Christopher Allen (born 1953) is an Australian art historian, critic, and educator.

Biography
Born in Algiers to Australian parents, Allen was educated in the United Kingdom, Vietnam, Japan, France and Australia. He graduated in 1975 from the University of New South Wales with a Bachelor of Arts in French (First Class Honours, University Medal) and won a scholarship to study for his  (Master of Arts) at the University of Aix-en-Provence and the Collège de France. Allen was the inaugural manager at the Performance Space in Redfern in 1983. In 1992 he completed his PhD at the University of Sydney.

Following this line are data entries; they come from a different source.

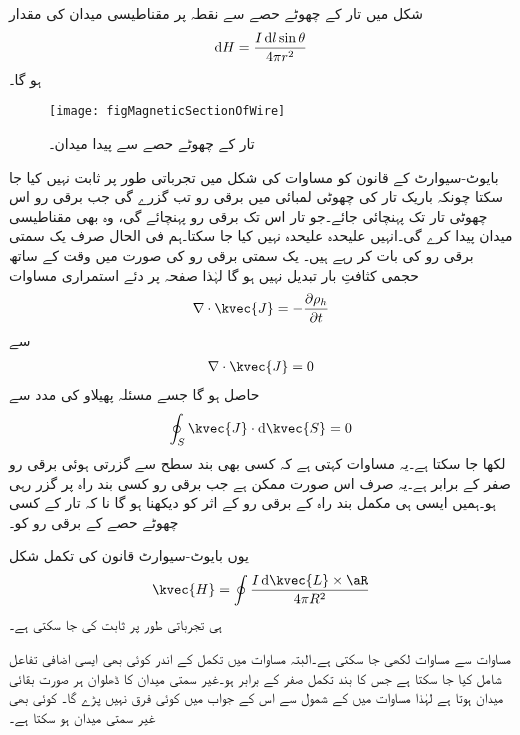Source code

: شکل  میں تار کے چھوٹے حصے  سے نقطہ  پر مقناطیسی میدان کی مقدار
\begin{align}\label{مساوات_مقناطیسی_تار_کا_ٹکڑا_اور_میدان}
\dif H=\frac{I \dif l \sin \theta}{4\pi r^2}
\end{align}
ہو گا۔

\begin{figure}
\centering
\texttt{[image: figMagneticSectionOfWire]}
\caption{تار کے چھوٹے حصے سے پیدا میدان۔}
\label{شکل_مقناطیسی_تار_کا_ٹکڑا_اور_میدان}
\end{figure}
بایوٹ-سیوارٹ کے قانون کو مساوات  کی شکل میں تجرباتی طور پر ثابت نہیں کیا جا سکتا چونکہ باریک تار کی چھوٹی لمبائی میں برقی رو تب گزرے گی جب برقی رو اس چھوٹی تار تک پہنچائی جائے۔جو تار اس تک برقی رو پہنچائے گی، وہ بھی مقناطیسی میدان پیدا کرے گی۔انہیں علیحدہ علیحدہ نہیں کیا جا سکتا۔ہم فی الحال صرف یک سمتی برقی رو کی بات کر رہے ہیں۔ یک سمتی برقی رو کی صورت میں وقت کے ساتھ حجمی کثافتِ بار تبدیل نہیں ہو گا لہٰذا صفحہ  پر دئے  استمراری مساوات
\begin{align*}
\nabla \cdot \kvec{J}=-\frac{\partial \rho_h}{\partial t}
\end{align*}
سے
\begin{align}\label{مساوات_مقناطیسی_صرف_مکمل_بند_راہ}
\nabla \cdot \kvec{J}=0
\end{align}
حاصل ہو گا جسے مسئلہ پھیلاو کی مدد سے
\begin{align*}
\oint_S  \kvec{J} \cdot \dif \kvec{S}=0
\end{align*}
لکھا جا سکتا ہے۔یہ مساوات کہتی ہے کہ کسی بھی بند سطح سے گزرتی ہوئی برقی رو صفر کے برابر ہے۔یہ صرف اس صورت ممکن ہے جب برقی رو کسی بند راہ پر گزر رہی ہو۔ہمیں ایسی ہی مکمل بند راہ کے برقی رو کے اثر کو دیکھنا ہو گا نا کہ تار کے کسی چھوٹے حصے  کے برقی رو کو۔ 

یوں بایوٹ-سیوارٹ قانون کی تکمل شکل
\begin{align}\label{مساوات_بایوٹ_سیوارٹ_تکمل_شکل}
\kvec{H}=\oint \frac{I \dif \kvec{L} \times \aR}{4 \pi R^2}
\end{align}
ہی تجرباتی طور پر ثابت کی جا سکتی ہے۔

مساوات  سے مساوات  لکھی جا سکتی ہے۔البتہ مساوات  میں تکمل کے اندر کوئی بھی ایسی اضافی تفاعل شامل کیا جا سکتا ہے جس کا بند تکمل صفر کے برابر ہو۔غیر سمتی میدان کا ڈھلوان ہر صورت بقائی میدان ہوتا ہے لہٰذا مساوات  میں  کے شمول سے اس کے جواب میں کوئی فرق نہیں پڑے گا۔ کوئی بھی غیر سمتی میدان ہو سکتا ہے۔

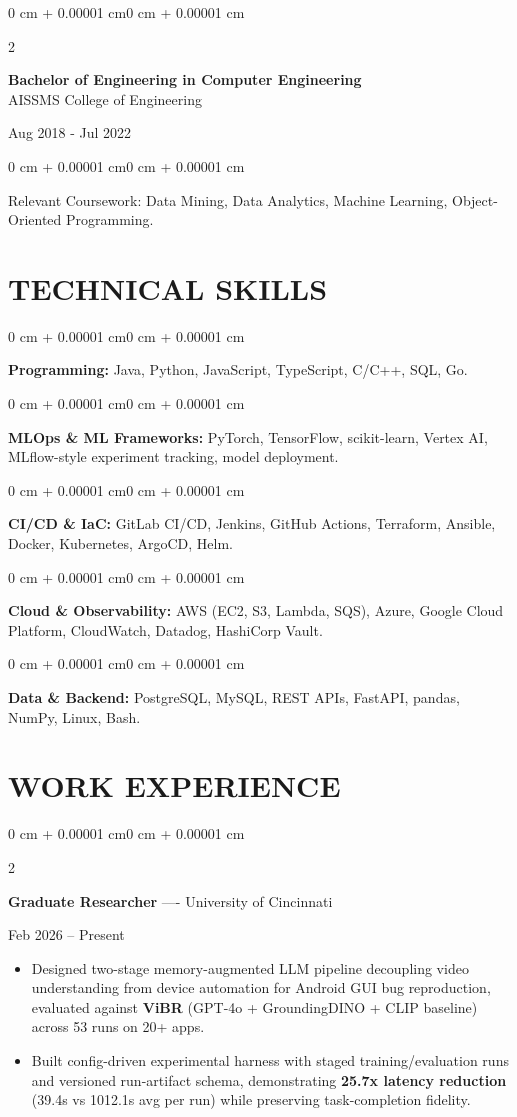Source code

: \documentclass[10pt, letterpaper]{article}
\newenvironment{highlights}{
    \begin{itemize}[
        topsep=0.10 cm,
        parsep=0.06 cm,
        partopsep=0pt,
        itemsep=0.06 cm,
        leftmargin=12pt
    ]
}{
    \end{itemize}
}
\newenvironment{onecolentry}{
    \begin{adjustwidth}{0 cm + 0.00001 cm}{0 cm + 0.00001 cm}
}{
    \end{adjustwidth}
}
\newenvironment{twocolentry}[2][]{
    \onecolentry
    \def\secondColumn{#2}
    \setcolumnwidth{\fill, 4.5 cm}
    \begin{paracol}{2}
}{
    \switchcolumn \raggedleft \secondColumn
    \end{paracol}
    \endonecolentry
}
\begin{document}
\begin{twocolentry}{
    Aug 2018 - Jul 2022
}
    \textbf{Bachelor of Engineering in Computer Engineering} \\
    AISSMS College of Engineering
\end{twocolentry}
\begin{onecolentry}
Relevant Coursework: Data Mining, Data Analytics, Machine Learning, Object-Oriented Programming.
\end{onecolentry}
\section{TECHNICAL SKILLS}
\begin{onecolentry}
\textbf{Programming:} Java, Python, JavaScript, TypeScript, C/C++, SQL, Go.
\end{onecolentry}
\vspace{0.06 cm}
\begin{onecolentry}
\textbf{MLOps \& ML Frameworks:} PyTorch, TensorFlow, scikit-learn, Vertex AI, MLflow-style experiment tracking, model deployment.
\end{onecolentry}
\vspace{0.06 cm}
\begin{onecolentry}
\textbf{CI/CD \& IaC:} GitLab CI/CD, Jenkins, GitHub Actions, Terraform, Ansible, Docker, Kubernetes, ArgoCD, Helm.
\end{onecolentry}
\vspace{0.06 cm}
\begin{onecolentry}
\textbf{Cloud \& Observability:} AWS (EC2, S3, Lambda, SQS), Azure, Google Cloud Platform, CloudWatch, Datadog, HashiCorp Vault.
\end{onecolentry}
\vspace{0.06 cm}
\begin{onecolentry}
\textbf{Data \& Backend:} PostgreSQL, MySQL, REST APIs, FastAPI, pandas, NumPy, Linux, Bash.
\end{onecolentry}

\section{WORK EXPERIENCE}
\begin{twocolentry}{Feb 2026 -- Present}
\textbf{Graduate Researcher} ---- University of Cincinnati
\end{twocolentry}
\begin{highlights}
  \item Designed two-stage memory-augmented LLM pipeline decoupling video understanding from device automation for Android GUI bug reproduction, evaluated against \textbf{ViBR} (GPT-4o + GroundingDINO + CLIP baseline) across 53 runs on 20+ apps.
  \item Built config-driven experimental harness with staged training/evaluation runs and versioned run-artifact schema, demonstrating \textbf{25.7x latency reduction} (39.4s vs 1012.1s avg per run) while preserving task-completion fidelity.
\end{highlights}
\end{document}
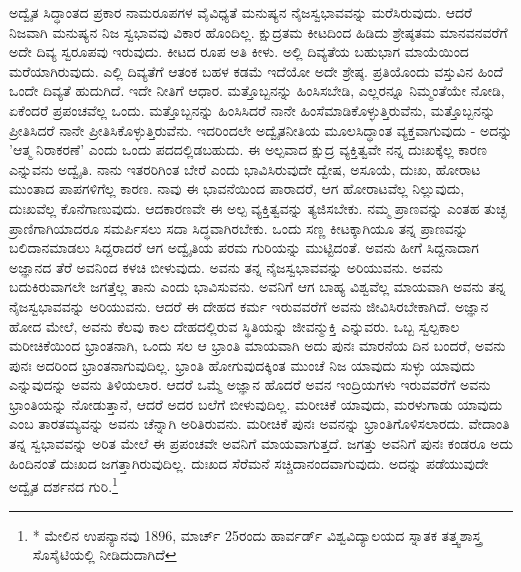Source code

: ಅದ್ವೈತ ಸಿದ್ಧಾಂತದ ಪ್ರಕಾರ ನಾಮರೂಪಗಳ ವೈವಿಧ್ಯತೆ ಮನುಷ್ಯನ ನೈಜಸ್ವಭಾವವನ್ನು ಮರೆಸಿರುವುದು. ಆದರೆ ನಿಜವಾಗಿ ಮನುಷ್ಯನ ನಿಜ ಸ್ವಭಾವವು ವಿಕಾರ ಹೊಂದಿಲ್ಲ. ಕ್ಷುದ್ರತಮ ಕೀಟದಿಂದ ಹಿಡಿದು ಶ್ರೇಷ್ಠತಮ ಮಾನವನವರೆಗೆ ಅದೇ ದಿವ್ಯ ಸ್ವರೂಪವು ಇರುವುದು. ಕೀಟದ ರೂಪ ಅತಿ ಕೀಳು. ಅಲ್ಲಿ ದಿವ್ಯತೆಯ ಬಹುಭಾಗ ಮಾಯೆಯಿಂದ ಮರೆಯಾಗಿರುವುದು. ಎಲ್ಲಿ ದಿವ್ಯತೆಗೆ ಆತಂಕ ಬಹಳ ಕಡಮೆ ಇದೆಯೋ ಅದೇ ಶ್ರೇಷ್ಠ. ಪ್ರತಿಯೊಂದು ವಸ್ತುವಿನ ಹಿಂದೆ ಒಂದೇ ದಿವ್ಯತೆ ಹುದುಗಿದೆ. ಇದೇ ನೀತಿಗೆ ಆಧಾರ. ಮತ್ತೊಬ್ಬನನ್ನು ಹಿಂಸಿಸಬೇಡಿ, ಎಲ್ಲರನ್ನೂ ನಿಮ್ಮಂತೆಯೇ ನೋಡಿ, ಏಕೆಂದರೆ ಪ್ರಪಂಚವೆಲ್ಲ ಒಂದು. ಮತ್ತೊಬ್ಬನನ್ನು ಹಿಂಸಿಸಿದರೆ ನಾನೇ ಹಿಂಸೆಮಾಡಿಕೊಳ್ಳುತ್ತಿರುವೆನು, ಮತ್ತೊಬ್ಬನನ್ನು ಪ್ರೀತಿಸಿದರೆ ನಾನೇ ಪ್ರೀತಿಸಿಕೊಳ್ಳುತ್ತಿರುವೆನು. ಇದರಿಂದಲೇ ಅದ್ವೈತನೀತಿಯ ಮೂಲಸಿದ್ಧಾಂತ ವ್ಯಕ್ತವಾಗುವುದು - ಅದನ್ನು 'ಆತ್ಮ ನಿರಾಕರಣೆ' ಎಂದು ಒಂದು ಪದದಲ್ಲಿಡಬಹುದು. ಈ ಅಲ್ಪವಾದ ಕ್ಷುದ್ರ ವ್ಯಕ್ತಿತ್ವವೇ ನನ್ನ ದುಃಖಕ್ಕೆಲ್ಲ ಕಾರಣ ಎನ್ನುವನು ಅದ್ವೈತಿ. ನಾನು ಇತರರಿಗಿಂತ ಬೇರೆ ಎಂದು ಭಾವಿಸಿರುವುದೇ ದ್ವೇಷ, ಅಸೂಯೆ, ದುಃಖ, ಹೋರಾಟ ಮುಂತಾದ ಪಾಪಗಳಿಗೆಲ್ಲ ಕಾರಣ. ನಾವು ಈ ಭಾವನೆಯಿಂದ ಪಾರಾದರೆ, ಆಗ ಹೋರಾಟವೆಲ್ಲ ನಿಲ್ಲುವುದು, ದುಃಖವೆಲ್ಲ ಕೊನೆಗಾಣುವುದು. ಆದಕಾರಣವೇ ಈ ಅಲ್ಪ ವ್ಯಕ್ತಿತ್ವವನ್ನು ತ್ಯಜಿಸಬೇಕು. ನಮ್ಮ ಪ್ರಾಣವನ್ನು ಎಂತಹ ತುಚ್ಛ ಪ್ರಾಣಿಗಾಗಿಯಾದರೂ ಸಮರ್ಪಿಸಲು ಸದಾ ಸಿದ್ಧವಾಗಿರಬೇಕು. ಒಂದು ಸಣ್ಣ ಕೀಟಕ್ಕಾಗಿಯೂ ತನ್ನ ಪ್ರಾಣವನ್ನು ಬಲಿದಾನಮಾಡಲು ಸಿದ್ದರಾದರೆ ಆಗ ಅದ್ವೈತಿಯ ಪರಮ ಗುರಿಯನ್ನು ಮುಟ್ಟಿದಂತೆ. ಅವನು ಹೀಗೆ ಸಿದ್ದನಾದಾಗ ಅಜ್ಞಾನದ ತೆರೆ ಅವನಿಂದ ಕಳಚಿ ಬೀಳುವುದು. ಅವನು ತನ್ನ ನೈಜಸ್ವಭಾವವನ್ನು ಅರಿಯುವನು. ಅವನು ಬದುಕಿರುವಾಗಲೇ ಜಗತ್ತೆಲ್ಲ ತಾನು ಎಂದು ಭಾವಿಸುವನು. ಅವನಿಗೆ ಆಗ ಬಾಹ್ಯ ವಿಶ್ವವೆಲ್ಲ ಮಾಯವಾಗಿ ಅವನು ತನ್ನ ನೈಜಸ್ವಭಾವವನ್ನು ಅರಿಯುವನು. ಆದರೆ ಈ ದೇಹದ ಕರ್ಮ ಇರುವವರೆಗೆ ಅವನು ಜೀವಿಸಿರಬೇಕಾಗಿದೆ. ಅಜ್ಞಾನ ಹೋದ ಮೇಲೆ, ಅವನು ಕೆಲವು ಕಾಲ ದೇಹದಲ್ಲಿರುವ ಸ್ಥಿತಿಯನ್ನು ಜೀವನ್ಮುಕ್ತಿ ಎನ್ನುವರು. ಒಬ್ಬ ಸ್ವಲ್ಪಕಾಲ ಮರೀಚಿಕೆಯಿಂದ ಭ್ರಾಂತನಾಗಿ, ಒಂದು ಸಲ ಆ ಭ್ರಾಂತಿ ಮಾಯವಾಗಿ ಅದು ಪುನಃ ಮಾರನೆಯ ದಿನ ಬಂದರೆ, ಅವನು ಪುನಃ ಅದರಿಂದ ಭ್ರಾಂತನಾಗುವುದಿಲ್ಲ. ಭ್ರಾಂತಿ ಹೋಗುವುದಕ್ಕಿಂತ ಮುಂಚೆ ನಿಜ ಯಾವುದು ಸುಳ್ಳು ಯಾವುದು ಎನ್ನುವುದನ್ನು ಅವನು ತಿಳಿಯಲಾರ. ಆದರೆ ಒಮ್ಮೆ ಅಜ್ಞಾನ ಹೊದರೆ ಅವನ ಇಂದ್ರಿಯಗಳು ಇರುವವರೆಗೆ ಅವನು ಭ್ರಾಂತಿಯನ್ನು ನೋಡುತ್ತಾನೆ, ಆದರೆ ಅದರ ಬಲೆಗೆ ಬೀಳುವುದಿಲ್ಲ. ಮರೀಚಿಕೆ ಯಾವುದು, ಮರಳುಗಾಡು ಯಾವುದು ಎಂಬ ತಾರತಮ್ಯವನ್ನು ಅವನು ಚೆನ್ನಾಗಿ ಅರಿತಿರುವನು. ಮರೀಚಿಕೆ ಪುನಃ ಅವನನ್ನು ಭ್ರಾಂತಿಗೊಳಿಸಲಾರದು. ವೇದಾಂತಿ ತನ್ನ ಸ್ವಭಾವವನ್ನು ಅರಿತ ಮೇಲೆ ಈ ಪ್ರಪಂಚವೇ ಅವನಿಗೆ ಮಾಯವಾಗುತ್ತದೆ. ಜಗತ್ತು ಅವನಿಗೆ ಪುನಃ ಕಂಡರೂ ಅದು ಹಿಂದಿನಂತೆ ದುಃಖದ ಜಗತ್ತಾಗಿರುವುದಿಲ್ಲ. ದುಃಖದ ಸೆರೆಮನೆ ಸಚ್ಚಿದಾನಂದವಾಗುವುದು. ಅದನ್ನು ಪಡೆಯುವುದೇ ಅದ್ವೈತ ದರ್ಶನದ ಗುರಿ.\footnote{* ಮೇಲಿನ ಉಪನ್ಯಾನವು 1896, ಮಾರ್ಚ್ 25ರಂದು ಹಾರ್ವರ್ಡ್ ವಿಶ್ವವಿದ್ಯಾಲಯದ ಸ್ನಾತಕ ತತ್ತ್ವಶಾಸ್ತ್ರ ಸೊಸೈಟಿಯಲ್ಲಿ ನೀಡಿದುದಾಗಿದೆ}

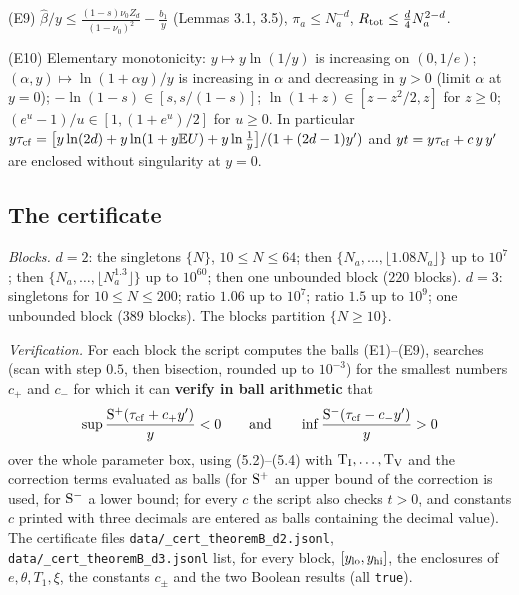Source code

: \documentclass[11pt,a4paper]{article}
\theoremstyle{definition}
\theoremstyle{remark}
\begin{document}
(E9) $\hat\beta/y\le\frac{(1-s)\nu_0Z_d}{(1-\nu_0)^2}-\frac{b_1}{y}$ (Lemmas 3.1, 3.5), $\pi_a\le N_a^{-d}$, $R_{\rm tot}\le\frac d4N_a^{2-d}$.

(E10) Elementary monotonicity: $y\mapsto y\ln(1/y)$ is increasing on $(0,1/e)$; $(\alpha,y)\mapsto\ln(1+\alpha y)/y$ is increasing in $\alpha$ and decreasing in $y>0$ (limit $\alpha$ at $y=0$); $-\ln(1-s)\in[s,s/(1-s)]$; $\ln(1+z)\in[z-z^2/2,z]$ for $z\ge0$; $(e^{u}-1)/u\in[1,(1+e^{u})/2]$ for $u\ge0$. In particular $y\tau_{\rm cf}=\bigl[y\ln(2d)+y\ln(1+y\mathbb EU)+y\ln\frac1y\bigr]/(1+(2d-1)y')$ and $yt=y\tau_{\rm cf}+c\,y\,y'$ are enclosed without singularity at $y=0$.

\subsection{The certificate}

\emph{Blocks.} $d=2$: the singletons $\{N\}$, $10\le N\le64$; then $\{N_a,\dots,\lfloor1.08N_a\rfloor\}$ up to $10^7$; then $\{N_a,\dots,\lfloor N_a^{1.3}\rfloor\}$ up to $10^{60}$; then one unbounded block ($220$ blocks). $d=3$: singletons for $10\le N\le200$; ratio $1.06$ up to $10^7$; ratio $1.5$ up to $10^9$; one unbounded block ($389$ blocks). The blocks partition $\{N\ge10\}$.

\emph{Verification.} For each block the script computes the balls (E1)–(E9), searches (scan with step $0.5$, then bisection, rounded up to $10^{-3}$) for the smallest numbers $c_+$ and $c_-$ for which it can \textbf{verify in ball arithmetic} that
\begin{gather*}
\sup\frac{{\rm S}^+(\tau_{\rm cf}+c_+y')}{y}<0 \qquad \text{and} \qquad \inf\frac{{\rm S}^-(\tau_{\rm cf}-c_-y')}{y}>0
\end{gather*}
over the whole parameter box, using (5.2)–(5.4) with ${\rm T_I},\dots,{\rm T_V}$ and the correction terms evaluated as balls (for ${\rm S}^+$ an upper bound of the correction is used, for ${\rm S}^-$ a lower bound; for every $c$ the script also checks $t>0$, and constants $c$ printed with three decimals are entered as balls containing the decimal value). The certificate files \texttt{data/\_\allowbreak cert\_\allowbreak theoremB\_\allowbreak d2.jsonl}, \texttt{data/\_\allowbreak cert\_\allowbreak theoremB\_\allowbreak d3.jsonl} list, for every block, $[y_{\rm lo},y_{\rm hi}]$, the enclosures of $e,\theta,T_1,\xi$, the constants $c_\pm$ and the two Boolean results (all \texttt{true}).
\end{document}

He was art critic for The Sydney Morning Herald from 1987 until 1991 and for the Australian Financial Review from 2005 until 2008. Since 2008 he is the national art critic for The Australian.

Allen has taught art history and theory at the National Art School from 1997 until 2008. He is Senior Master in Academic Extension at Sydney Grammar School since 2009 and teaches Classical Greek, Latin and senior Art History. He was appointed to the Library Council of New South Wales (State Library) Board in 2019 for three-year term.

In his critiques of works and artists, Allen emphasises craftmanship, skill, and formal and aesthetic qualities. He deplores "bland, decorative surface[s]" and he points to "pseudo-political contemporary art", especially as expressed in the wall labels in museums. Large-scale portraits, as commonly submitted to the Archibald Prize, are regular subjects of his criticism.

Personal life
Allen is the grandson of World War II Major General Arthur Samuel "Tubby" Allen, the son of Robert Allen and brother of writer, performer and filmmaker Richard James Allen. He is married to Australian painter Michelle Hiscock.

Publications

As author
La tradition du classicisme : essai sur la pratique et la théorie de la peinture classique de la Renaissance au dix-septième siècle français, thesis University of Sydney (1991)
Art in Australia: From Colonization to Postmodernism (Thames & Hudson, 1997) 
French Painting in the Golden Age (Thames & Hudson, 2003) 
Charles-Alphonse Dufresnoy, De Arte Graphica (translation and commentary, Librairie Droz, Geneva 2005, with Yasmin Haskell, Frances Muecke), on Charles Alphonse du Fresnoy's De arte graphica
"Jeffrey Smart: Unpublished Paintings 1940–2007", essay (Philip Bacon Galleries, 2008) , on Jeffrey Smart
Salient: Contemporary Artists at the Western Front: 1918–2018 One Hundred Years On (King Street Gallery on William, 2018)

As editor/contributor
Richard Goodwin, editor (Oliver Freeman Editions, 1992) , on Richard J. Goodwin
Ari Purhonen, editor (1992) 
Van Gogh: His Sources, Genius and Influence (1993) 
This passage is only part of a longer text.